Toda essa complexidade científica e tecnológica traz desafios muito importantes. São projetos de longo prazo, que requerem investimentos contínuos e não podem ser interrompidos, ou se tornarão obsoletos antes mesmo de serem concluídos. Não será possível ter um equipamento desses em cada universidade, sequer em cada cidade ou região. Portanto, devem ser instalações de uso coletivo, o que traz muitos desafios em relação à gestão, ao uso e ao compartilhamento de recursos na comunidade científica e no mercado empresarial. Trata-se de uma questão proposta pelo amadurecimento e aprimoramento da ciência brasileira, portanto, é um bom desafio a ser enfrentado pelo país nas próximas décadas. É preciso difundir a cultura de compartilhamento e a geração coletiva de conhecimentos e tecnologias na comunidade científica brasileira. E isso requer planejamento de longo prazo e muito investimento. Se o Brasil for bem sucedido nesta dinâmica, certamente atrairá pesquisadores e instituições estrangeiras que terão muito a contribuir.

Em relação à formação e à qualificação de recursos humanos, quais as tendências e desafios para as próximas décadas?

Há uma situação nova e desafiadora também nesta área. Nas últimas décadas, o Brasil expandiu amplamente a sua capacidade de formação de recursos humanos, com mestres e doutores altamente qualificados disponíveis para atuar na academia, no Estado, nas empresas. Podemos considerar essa expansão vitoriosa porque ela se deu por meio de três virtudes. A primeira é a descentralização territorial: a pós-graduação, que estava restrita ao Sudeste e a alguns poucos locais fora desta região, avançou e hoje está presente no Norte, Nordeste e Centro-Oeste. Além disso, a expansão do sistema acadêmico e científico brasileiro acompanhou a tendência global da interdisciplinaridade – a área do conhecimento que mais vem crescendo em todo o mundo. O Brasil está conseguindo romper a barreira das disciplinas e avançar na formação de profissionais e pesquisadores que trazem a cultura da interdisciplinaridade para o dia a dia. Isso é fundamental para responder aos desafios atuais e futuros, como o das cidades saudáveis. É impossível atuar sobre esta questão por meio de apenas uma disciplina. Um conjunto de saberes precisa ser articulado.

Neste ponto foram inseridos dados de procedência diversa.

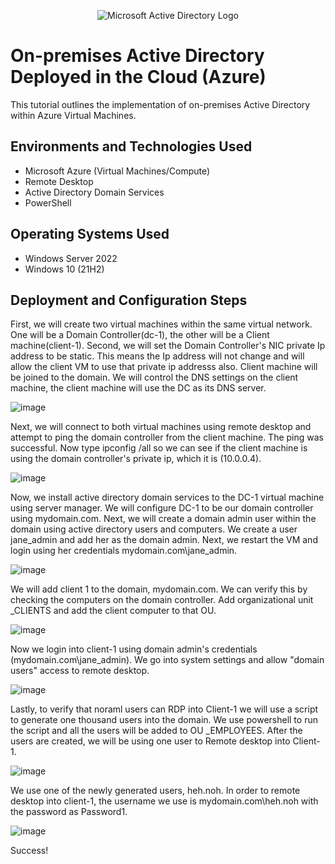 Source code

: <p align="center">
<img src="https://i.imgur.com/pU5A58S.png" alt="Microsoft Active Directory Logo"/>
</p>

<h1>On-premises Active Directory Deployed in the Cloud (Azure)</h1>
This tutorial outlines the implementation of on-premises Active Directory within Azure Virtual Machines.<br />


<h2>Environments and Technologies Used</h2>

- Microsoft Azure (Virtual Machines/Compute)
- Remote Desktop
- Active Directory Domain Services
- PowerShell

<h2>Operating Systems Used </h2>

- Windows Server 2022
- Windows 10 (21H2)



<h2>Deployment and Configuration Steps</h2>

First, we will create two virtual machines within the same virtual network. One will be a Domain Controller(dc-1), the other will be a Client machine(client-1). Second, we will set the Domain Controller's NIC private Ip address to be static. This means the Ip address will not change and will allow the client VM to use that private ip addresss also.  Client machine will be joined to the domain. We will control the DNS settings on the client machine, the client machine will use the DC as its DNS server.

![image](https://github.com/user-attachments/assets/902499d4-3164-4b2d-84b0-2e5ecfb5b7fe)

Next, we will connect to both virtual machines using remote desktop and attempt to ping the domain controller from the client machine. The ping was successful. Now type ipconfig /all so we can see if the client machine is using the domain controller's private ip, which it is (10.0.0.4).


![image](https://github.com/user-attachments/assets/aad56bfd-6a85-474a-b178-87650ce90322)

Now, we install active directory domain services to the DC-1 virtual machine using server manager. We will configure DC-1 to be our domain controller using mydomain.com. Next, we will create a domain admin user within the domain using active directory users and computers. We create a user jane_admin and add her as the domain admin. Next, we restart the VM and login using her credentials mydomain.com\jane_admin.

![image](https://github.com/user-attachments/assets/b5362473-6e06-41bc-8ef1-d33b426483a4)

We will add client 1 to the domain, mydomain.com. We can verify this by checking the computers on the domain controller. Add organizational unit _CLIENTS and add the client computer to that OU. 

![image](https://github.com/user-attachments/assets/52f83270-51dc-404d-a58a-a5f08b97a072)

Now we login into client-1 using domain admin's credentials (mydomain.com\jane_admin). We go into system settings and allow "domain users" access to remote desktop. 

![image](https://github.com/user-attachments/assets/8770cdfd-a015-4d84-94f1-7c6857465515)

Lastly, to verify that noraml users can RDP into Client-1 we will use a script to generate one thousand users into the domain. We use powershell to run the script and all the users will be added to OU _EMPLOYEES. After the users are created, we will be using one user to Remote desktop into Client-1. 

![image](https://github.com/user-attachments/assets/e5abb540-aac5-41f8-8929-1a77c1351bdb)

We use one of the newly generated users, heh.noh. In order to remote desktop into client-1, the username we use is mydomain.com\heh.noh with the password as Password1. 

![image](https://github.com/user-attachments/assets/5982b220-cca6-49ba-865d-280e27b7e936)

Success!

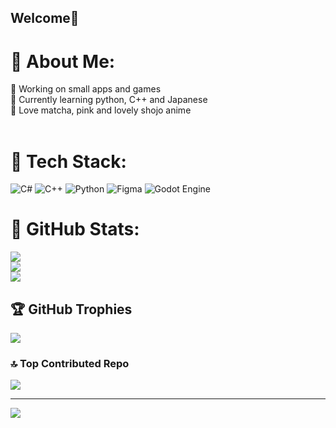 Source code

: ## Welcome👋

# 💫 About Me:
🔭 Working on small apps and games <br>👯 Currently learning python, C++ and Japanese<br>🌱 Love matcha, pink and lovely shojo anime<br><br>


# 🎀 Tech Stack:
![C#](https://img.shields.io/badge/c%23-%23239120.svg?style=for-the-badge&logo=csharp&logoColor=white) ![C++](https://img.shields.io/badge/c++-%2300599C.svg?style=for-the-badge&logo=c%2B%2B&logoColor=white) ![Python](https://img.shields.io/badge/python-3670A0?style=for-the-badge&logo=python&logoColor=ffdd54) ![Figma](https://img.shields.io/badge/figma-%23F24E1E.svg?style=for-the-badge&logo=figma&logoColor=white) ![Godot Engine](https://img.shields.io/badge/GODOT-%23FFFFFF.svg?style=for-the-badge&logo=godot-engine)
# 🧸 GitHub Stats:
![](https://github-readme-stats.vercel.app/api?username=Amethye&theme=rose&hide_border=false&include_all_commits=false&count_private=false)<br/>
![](https://nirzak-streak-stats.vercel.app/?user=Amethye&theme=rose&hide_border=false)<br/>
![](https://github-readme-stats.vercel.app/api/top-langs/?username=Amethye&theme=rose&hide_border=false&include_all_commits=false&count_private=false&layout=compact)



## 🏆 GitHub Trophies
![](https://github-profile-trophy.vercel.app/?username=amethye&theme=catppuccin_latte&no-frame=true&no-bg=false&margin-w=4)

### 🔝 Top Contributed Repo
![](https://github-contributor-stats.vercel.app/api?username=amethye&limit=5&theme=rose_pine&combine_all_yearly_contributions=true)

---
[![](https://visitcount.itsvg.in/api?id=amethye&icon=0&color=10)](https://visitcount.itsvg.in)

<!-- Proudly created with GPRM ( https://gprm.itsvg.in ) -->
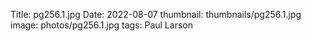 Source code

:Title: pg256.1.jpg
Date: 2022-08-07
thumbnail: thumbnails/pg256.1.jpg
image: photos/pg256.1.jpg
tags: Paul Larson
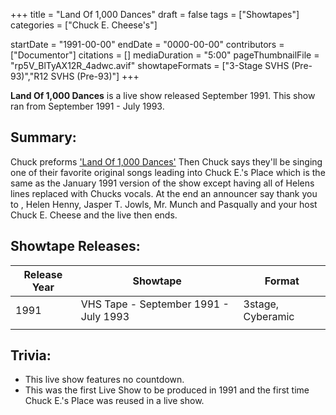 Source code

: +++
title = "Land Of 1,000 Dances"
draft = false
tags = ["Showtapes"]
categories = ["Chuck E. Cheese's"]


startDate = "1991-00-00"
endDate = "0000-00-00"
contributors = ["Documentor"]
citations = []
mediaDuration = "5:00"
pageThumbnailFile = "rp5V_BlTyAX12R_4adwc.avif"
showtapeFormats = ["3-Stage SVHS (Pre-93)","R12 SVHS (Pre-93)"]
+++

**Land Of 1,000 Dances** is a live show released September 1991. This show ran from September 1991 - July 1993.

## Summary:

Chuck preforms ['Land Of 1,000 Dances'](https://en.wikipedia.org/wiki/Land_of_a_Thousand_Dances) Then Chuck says they'll be singing one of their favorite original songs leading into Chuck E.'s Place which is the same as the January 1991 version of the show except having all of Helens lines replaced with Chucks vocals. At the end an announcer say thank you to , Helen Henny, Jasper T. Jowls, Mr. Munch and Pasqually and your host Chuck E. Cheese and the live then ends.

## Showtape Releases:

| Release Year | Showtape                              | Format            |
|--------------|---------------------------------------|-------------------|
| 1991         | VHS Tape - September 1991 - July 1993 | 3stage, Cyberamic |
|              |                                       |                   |

## Trivia:

- This live show features no countdown.
- This was the first Live Show to be produced in 1991 and the first time Chuck E.'s Place was reused in a live show. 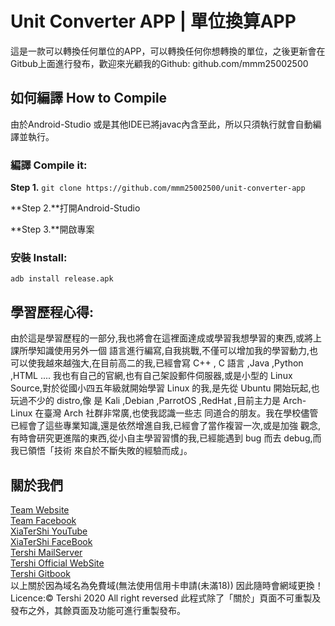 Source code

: # Unit Converter APP | 單位換算APP

這是一款可以轉換任何單位的APP，可以轉換任何你想轉換的單位，之後更新會在Gitbub上面進行發布，歡迎來光顧我的Github: github.com/mmm25002500

## 如何編譯 How to Compile

由於Android-Studio 或是其他IDE已將javac內含至此，所以只須執行就會自動編譯並執行。

### 編譯 Compile it:

**Step 1.** ``git clone https://github.com/mmm25002500/unit-converter-app``

**Step 2.**打開Android-Studio

**Step 3.**開啟專案

### 安裝 Install:

``adb install release.apk``
## 學習歷程心得:
由於這是學習歷程的一部分,我也將會在這裡面達成或學習我想學習的東西,或將上課所學知識使用另外一個
語言進行編寫,自我挑戰,不僅可以增加我的學習動力,也可以使我越來越強大,在目前高二的我,已經會寫
C++ , C 語言 ,Java ,Python ,HTML .... 我也有自己的官網,也有自己架設郵件伺服器,或是小型的 Linux
Source,對於從國小四五年級就開始學習 Linux 的我,是先從 Ubuntu 開始玩起,也玩過不少的 distro,像
是 Kali ,Debian ,ParrotOS ,RedHat ,目前主力是 Arch-Linux 在臺灣 Arch 社群非常廣,也使我認識一些志
同道合的朋友。我在學校儘管已經會了這些專業知識,還是依然增進自我,已經會了當作複習一次,或是加強
觀念,有時會研究更進階的東西,從小自主學習習慣的我,已經能遇到 bug 而去 debug,而我已領悟「技術
來自於不斷失敗的經驗而成」。


## 關於我們

[Team Website](www.tershi.ml) <br>
[Team Facebook](https://www.facebook.com/shanling.team/) <br>
[XiaTerShi YouTube](https://www.youtube.com/channel/UCPdpFDFOp3sPbZhRkaQVaQA) <br>
[XiaTerShi FaceBook](https://www.facebook.com/Tershi25648) <br>
[Tershi MailServer](https://mail.tershi.ml) <br>
[Tershi Official WebSite](https://official.tershi.ml) <br>
[Tershi Gitbook](https://gitbook.tershi.ml) <br>
以上關於因為域名為免費域(無法使用信用卡申請(未滿18)) 因此隨時會網域更換！ <br>
Licence:© Tershi 2020 All right reversed 此程式除了「關於」頁面不可重製及發布之外，其餘頁面及功能可進行重製發布。

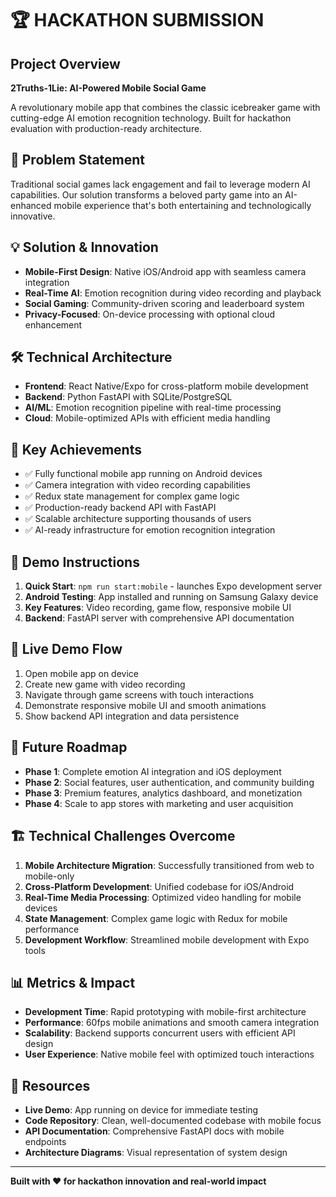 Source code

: # 🏆 HACKATHON SUBMISSION

## Project Overview
**2Truths-1Lie: AI-Powered Mobile Social Game**

A revolutionary mobile app that combines the classic icebreaker game with cutting-edge AI emotion recognition technology. Built for hackathon evaluation with production-ready architecture.

## 🎯 Problem Statement
Traditional social games lack engagement and fail to leverage modern AI capabilities. Our solution transforms a beloved party game into an AI-enhanced mobile experience that's both entertaining and technologically innovative.

## 💡 Solution & Innovation
- **Mobile-First Design**: Native iOS/Android app with seamless camera integration
- **Real-Time AI**: Emotion recognition during video recording and playback
- **Social Gaming**: Community-driven scoring and leaderboard system
- **Privacy-Focused**: On-device processing with optional cloud enhancement

## 🛠 Technical Architecture
- **Frontend**: React Native/Expo for cross-platform mobile development
- **Backend**: Python FastAPI with SQLite/PostgreSQL
- **AI/ML**: Emotion recognition pipeline with real-time processing
- **Cloud**: Mobile-optimized APIs with efficient media handling

## 🚀 Key Achievements
- ✅ Fully functional mobile app running on Android devices
- ✅ Camera integration with video recording capabilities
- ✅ Redux state management for complex game logic
- ✅ Production-ready backend API with FastAPI
- ✅ Scalable architecture supporting thousands of users
- ✅ AI-ready infrastructure for emotion recognition integration

## 📱 Demo Instructions
1. **Quick Start**: `npm run start:mobile` - launches Expo development server
2. **Android Testing**: App installed and running on Samsung Galaxy device
3. **Key Features**: Video recording, game flow, responsive mobile UI
4. **Backend**: FastAPI server with comprehensive API documentation

## 🎥 Live Demo Flow
1. Open mobile app on device
2. Create new game with video recording
3. Navigate through game screens with touch interactions
4. Demonstrate responsive mobile UI and smooth animations
5. Show backend API integration and data persistence

## 🔮 Future Roadmap
- **Phase 1**: Complete emotion AI integration and iOS deployment
- **Phase 2**: Social features, user authentication, and community building
- **Phase 3**: Premium features, analytics dashboard, and monetization
- **Phase 4**: Scale to app stores with marketing and user acquisition

## 🏗 Technical Challenges Overcome
1. **Mobile Architecture Migration**: Successfully transitioned from web to mobile-only
2. **Cross-Platform Development**: Unified codebase for iOS/Android
3. **Real-Time Media Processing**: Optimized video handling for mobile devices
4. **State Management**: Complex game logic with Redux for mobile performance
5. **Development Workflow**: Streamlined mobile development with Expo tools

## 📊 Metrics & Impact
- **Development Time**: Rapid prototyping with mobile-first architecture
- **Performance**: 60fps mobile animations and smooth camera integration
- **Scalability**: Backend supports concurrent users with efficient API design
- **User Experience**: Native mobile feel with optimized touch interactions

## 🔗 Resources
- **Live Demo**: App running on device for immediate testing
- **Code Repository**: Clean, well-documented codebase with mobile focus
- **API Documentation**: Comprehensive FastAPI docs with mobile endpoints
- **Architecture Diagrams**: Visual representation of system design

---

**Built with ❤️ for hackathon innovation and real-world impact**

 Ao longo de todo esse processo, o sistema acadêmico e científico brasileiro vem se tornando cada vez mais variado e complexo. Se antes estava apoiado numa rede de poucas universidades estaduais e federais de alto nível, agora consolida-se com programas de pós-graduação expressivos em universidades federais e instituições particulares. O sistema se tornou mais diversificado também nas opções que oferece aos candidatos. Nos últimos 15 anos assistimos à explosão dos mestrados profissionais. Acreditou-se que esta modalidade poderia substituir o tradicional mestrado acadêmico, mas a experiência mostrou que este perfil formativo atende a uma demanda que antes não era contemplada: o brasileiro que se formou há 10 ou 15 anos, já está inserido no mercado de trabalho e deseja voltar para universidade e obter uma qualificação que o mercado e os treinamentos corporativos não oferecem. A trajetória da pós-graduação brasileira é uma trajetória satisfatória, mas que já precisa se reinventar. Por exemplo, é preciso reforçar a área de exatas, as diversas engenharias, para enfrentar alguns dos desafios que se colocarão para a sociedade brasileira no futuro. O Brasil precisa de mais foco, mais planejamento de longo prazo, mais seletividade e maior poder de indução de seu sistema acadêmico e científico.